Activity: The lines needed are those from the start of the records through the line holding "- Edit, delete, and", each copied exactly.

*** Input for this task Section Begins ***

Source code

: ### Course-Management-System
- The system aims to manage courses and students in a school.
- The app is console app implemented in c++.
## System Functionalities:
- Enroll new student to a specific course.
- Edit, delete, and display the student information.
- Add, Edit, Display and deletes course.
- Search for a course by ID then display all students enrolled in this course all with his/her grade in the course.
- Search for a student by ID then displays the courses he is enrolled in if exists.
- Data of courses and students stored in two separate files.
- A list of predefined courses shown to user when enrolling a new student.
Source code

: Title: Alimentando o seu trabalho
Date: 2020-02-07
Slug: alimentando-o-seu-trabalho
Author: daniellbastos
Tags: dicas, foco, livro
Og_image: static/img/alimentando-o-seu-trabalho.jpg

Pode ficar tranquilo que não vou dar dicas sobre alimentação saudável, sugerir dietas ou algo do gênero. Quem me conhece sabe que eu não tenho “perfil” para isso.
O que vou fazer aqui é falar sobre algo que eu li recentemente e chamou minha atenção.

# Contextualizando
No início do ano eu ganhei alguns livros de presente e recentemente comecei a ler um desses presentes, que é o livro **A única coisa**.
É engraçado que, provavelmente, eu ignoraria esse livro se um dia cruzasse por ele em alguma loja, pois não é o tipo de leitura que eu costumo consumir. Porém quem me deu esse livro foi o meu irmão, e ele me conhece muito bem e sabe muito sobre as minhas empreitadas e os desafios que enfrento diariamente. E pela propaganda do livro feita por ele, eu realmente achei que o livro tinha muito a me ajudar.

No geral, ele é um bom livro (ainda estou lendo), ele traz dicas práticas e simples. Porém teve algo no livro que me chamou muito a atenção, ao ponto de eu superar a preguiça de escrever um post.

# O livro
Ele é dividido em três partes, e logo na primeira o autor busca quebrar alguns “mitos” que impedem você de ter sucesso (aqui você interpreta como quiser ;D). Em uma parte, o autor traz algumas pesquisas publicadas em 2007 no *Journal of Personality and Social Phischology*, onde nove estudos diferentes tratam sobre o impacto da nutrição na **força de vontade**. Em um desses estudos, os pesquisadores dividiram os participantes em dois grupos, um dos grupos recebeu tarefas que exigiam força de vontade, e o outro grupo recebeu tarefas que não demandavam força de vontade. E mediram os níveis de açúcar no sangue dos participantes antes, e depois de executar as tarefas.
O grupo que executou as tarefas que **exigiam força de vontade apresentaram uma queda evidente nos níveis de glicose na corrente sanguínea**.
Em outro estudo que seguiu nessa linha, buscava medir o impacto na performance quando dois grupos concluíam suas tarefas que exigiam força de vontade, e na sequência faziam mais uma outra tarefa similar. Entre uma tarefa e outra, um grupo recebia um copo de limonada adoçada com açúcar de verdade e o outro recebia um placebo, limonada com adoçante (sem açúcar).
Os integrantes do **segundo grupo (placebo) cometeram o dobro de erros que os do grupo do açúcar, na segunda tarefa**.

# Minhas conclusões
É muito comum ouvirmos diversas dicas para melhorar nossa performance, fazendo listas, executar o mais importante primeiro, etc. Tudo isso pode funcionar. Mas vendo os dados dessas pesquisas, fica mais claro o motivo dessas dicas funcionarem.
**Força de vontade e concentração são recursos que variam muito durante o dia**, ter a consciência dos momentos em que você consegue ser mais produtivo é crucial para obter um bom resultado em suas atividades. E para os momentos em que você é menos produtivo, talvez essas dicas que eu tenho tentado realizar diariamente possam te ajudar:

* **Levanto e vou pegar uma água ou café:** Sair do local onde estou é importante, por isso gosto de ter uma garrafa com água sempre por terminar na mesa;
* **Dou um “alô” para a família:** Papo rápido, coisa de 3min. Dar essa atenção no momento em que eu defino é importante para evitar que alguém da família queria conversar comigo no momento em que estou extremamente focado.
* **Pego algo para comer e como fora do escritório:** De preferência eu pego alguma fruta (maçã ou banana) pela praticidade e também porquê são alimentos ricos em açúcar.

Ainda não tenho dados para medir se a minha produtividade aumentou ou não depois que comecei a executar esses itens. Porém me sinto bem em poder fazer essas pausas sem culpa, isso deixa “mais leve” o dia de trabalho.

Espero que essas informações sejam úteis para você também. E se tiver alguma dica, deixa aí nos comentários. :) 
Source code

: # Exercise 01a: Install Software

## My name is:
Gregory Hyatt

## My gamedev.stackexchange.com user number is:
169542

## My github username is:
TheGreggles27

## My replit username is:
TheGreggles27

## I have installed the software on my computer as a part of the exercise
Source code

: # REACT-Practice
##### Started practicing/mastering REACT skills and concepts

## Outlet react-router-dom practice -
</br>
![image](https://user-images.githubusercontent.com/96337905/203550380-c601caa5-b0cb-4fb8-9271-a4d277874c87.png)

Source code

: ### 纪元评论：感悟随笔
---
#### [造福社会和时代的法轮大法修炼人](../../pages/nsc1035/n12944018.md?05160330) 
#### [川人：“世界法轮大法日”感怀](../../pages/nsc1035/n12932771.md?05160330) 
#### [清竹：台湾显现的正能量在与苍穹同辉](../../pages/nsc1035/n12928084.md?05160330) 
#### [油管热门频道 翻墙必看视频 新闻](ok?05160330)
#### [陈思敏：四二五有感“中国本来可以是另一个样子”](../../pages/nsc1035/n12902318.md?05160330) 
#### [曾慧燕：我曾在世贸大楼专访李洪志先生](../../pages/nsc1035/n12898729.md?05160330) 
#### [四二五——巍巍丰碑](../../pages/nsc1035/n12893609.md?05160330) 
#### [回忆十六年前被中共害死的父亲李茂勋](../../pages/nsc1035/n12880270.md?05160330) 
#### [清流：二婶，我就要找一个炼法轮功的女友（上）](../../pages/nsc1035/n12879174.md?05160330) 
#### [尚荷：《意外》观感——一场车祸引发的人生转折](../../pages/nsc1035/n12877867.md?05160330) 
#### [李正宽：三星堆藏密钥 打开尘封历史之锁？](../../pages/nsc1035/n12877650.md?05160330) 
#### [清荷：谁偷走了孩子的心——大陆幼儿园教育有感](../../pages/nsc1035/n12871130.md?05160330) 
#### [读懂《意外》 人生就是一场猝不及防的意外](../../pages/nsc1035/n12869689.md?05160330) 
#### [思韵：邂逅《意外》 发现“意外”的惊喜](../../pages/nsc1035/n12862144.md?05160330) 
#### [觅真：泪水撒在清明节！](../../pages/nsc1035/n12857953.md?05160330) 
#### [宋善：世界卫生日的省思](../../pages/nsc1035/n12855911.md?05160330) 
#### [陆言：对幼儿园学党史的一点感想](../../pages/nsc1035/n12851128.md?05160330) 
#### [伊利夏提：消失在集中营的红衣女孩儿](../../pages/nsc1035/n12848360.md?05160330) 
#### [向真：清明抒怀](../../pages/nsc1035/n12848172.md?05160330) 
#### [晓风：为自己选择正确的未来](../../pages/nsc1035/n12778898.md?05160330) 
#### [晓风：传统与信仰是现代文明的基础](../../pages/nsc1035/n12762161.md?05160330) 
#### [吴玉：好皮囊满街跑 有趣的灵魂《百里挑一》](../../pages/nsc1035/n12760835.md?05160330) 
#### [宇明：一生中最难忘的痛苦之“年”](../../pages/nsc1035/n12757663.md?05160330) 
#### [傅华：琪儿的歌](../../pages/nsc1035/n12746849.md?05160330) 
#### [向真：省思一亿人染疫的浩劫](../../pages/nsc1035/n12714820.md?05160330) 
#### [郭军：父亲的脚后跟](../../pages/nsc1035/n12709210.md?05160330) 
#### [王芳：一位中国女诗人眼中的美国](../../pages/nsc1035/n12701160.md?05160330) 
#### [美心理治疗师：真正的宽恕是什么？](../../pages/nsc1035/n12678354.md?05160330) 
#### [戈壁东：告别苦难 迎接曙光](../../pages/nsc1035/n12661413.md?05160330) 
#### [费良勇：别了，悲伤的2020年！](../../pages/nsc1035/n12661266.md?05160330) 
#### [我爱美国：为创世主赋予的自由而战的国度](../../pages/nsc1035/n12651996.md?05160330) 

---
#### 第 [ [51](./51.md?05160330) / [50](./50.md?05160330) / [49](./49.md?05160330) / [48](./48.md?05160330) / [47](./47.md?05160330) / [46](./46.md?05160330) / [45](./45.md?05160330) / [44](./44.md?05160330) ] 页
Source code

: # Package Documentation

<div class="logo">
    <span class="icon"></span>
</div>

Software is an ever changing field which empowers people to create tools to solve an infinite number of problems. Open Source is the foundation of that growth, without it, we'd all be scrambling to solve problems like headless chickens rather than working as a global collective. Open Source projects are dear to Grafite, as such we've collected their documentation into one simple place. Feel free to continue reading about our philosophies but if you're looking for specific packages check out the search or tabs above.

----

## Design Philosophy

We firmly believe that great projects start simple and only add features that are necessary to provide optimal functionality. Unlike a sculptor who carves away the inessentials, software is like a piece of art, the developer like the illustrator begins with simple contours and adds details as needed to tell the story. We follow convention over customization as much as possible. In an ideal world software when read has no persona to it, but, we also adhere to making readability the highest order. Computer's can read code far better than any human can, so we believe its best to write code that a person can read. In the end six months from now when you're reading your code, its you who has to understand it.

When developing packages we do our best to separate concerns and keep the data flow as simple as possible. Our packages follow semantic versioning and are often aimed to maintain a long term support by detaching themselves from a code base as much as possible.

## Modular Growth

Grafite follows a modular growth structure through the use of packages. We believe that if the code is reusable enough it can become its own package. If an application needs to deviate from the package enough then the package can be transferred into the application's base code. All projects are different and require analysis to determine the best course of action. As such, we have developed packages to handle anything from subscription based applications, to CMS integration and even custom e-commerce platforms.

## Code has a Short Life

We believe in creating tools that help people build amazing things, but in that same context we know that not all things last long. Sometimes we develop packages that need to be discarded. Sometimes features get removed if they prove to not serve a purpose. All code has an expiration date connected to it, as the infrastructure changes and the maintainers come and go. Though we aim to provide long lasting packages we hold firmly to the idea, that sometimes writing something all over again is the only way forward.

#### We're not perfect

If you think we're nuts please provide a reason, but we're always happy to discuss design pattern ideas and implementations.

*** Input for this task Section Ends ***

Answer to this task:
Source code

: ### Course-Management-System
- The system aims to manage courses and students in a school.
- The app is console app implemented in c++.
## System Functionalities:
- Enroll new student to a specific course.
- Edit, delete, and display the student information.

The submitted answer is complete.